**Problem requirements**
After locating the line containing "of New Certs", transcribe that line and all following lines exactly, stopping only at the end of the records.

**Material for this task**

★ ★ ★ ★ ★ ★ ★

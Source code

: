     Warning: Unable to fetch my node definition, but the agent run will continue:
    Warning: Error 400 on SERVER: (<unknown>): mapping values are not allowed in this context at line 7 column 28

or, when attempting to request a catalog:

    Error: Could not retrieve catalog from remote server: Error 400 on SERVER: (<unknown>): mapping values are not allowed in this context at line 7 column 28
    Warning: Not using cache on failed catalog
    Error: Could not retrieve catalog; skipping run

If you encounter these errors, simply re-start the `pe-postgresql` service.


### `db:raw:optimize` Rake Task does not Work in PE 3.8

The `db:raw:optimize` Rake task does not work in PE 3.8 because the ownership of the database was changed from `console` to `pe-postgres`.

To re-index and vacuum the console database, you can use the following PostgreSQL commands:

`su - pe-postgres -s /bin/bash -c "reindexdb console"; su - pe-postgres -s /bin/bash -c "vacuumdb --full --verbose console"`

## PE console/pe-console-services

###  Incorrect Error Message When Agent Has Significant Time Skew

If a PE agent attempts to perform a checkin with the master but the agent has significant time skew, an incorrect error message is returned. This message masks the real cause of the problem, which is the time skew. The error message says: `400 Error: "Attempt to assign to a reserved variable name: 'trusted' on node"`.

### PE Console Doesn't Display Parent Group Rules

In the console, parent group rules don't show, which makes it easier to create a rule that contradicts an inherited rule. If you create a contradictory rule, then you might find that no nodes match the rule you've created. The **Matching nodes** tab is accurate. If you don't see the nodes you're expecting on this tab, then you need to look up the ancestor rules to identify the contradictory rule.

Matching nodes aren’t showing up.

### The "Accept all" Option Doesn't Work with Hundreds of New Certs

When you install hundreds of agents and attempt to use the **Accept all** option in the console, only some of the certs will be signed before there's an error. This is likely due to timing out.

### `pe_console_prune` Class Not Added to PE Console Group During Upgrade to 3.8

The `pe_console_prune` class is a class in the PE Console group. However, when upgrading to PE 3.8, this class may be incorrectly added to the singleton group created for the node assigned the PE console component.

★ ★ ★ ★ ★ ★ ★

**Reply**
### The "Accept all" Option Doesn't Work with Hundreds of New Certs

When you install hundreds of agents and attempt to use the **Accept all** option in the console, only some of the certs will be signed before there's an error. This is likely due to timing out.

### `pe_console_prune` Class Not Added to PE Console Group During Upgrade to 3.8

The `pe_console_prune` class is a class in the PE Console group. However, when upgrading to PE 3.8, this class may be incorrectly added to the singleton group created for the node assigned the PE console component.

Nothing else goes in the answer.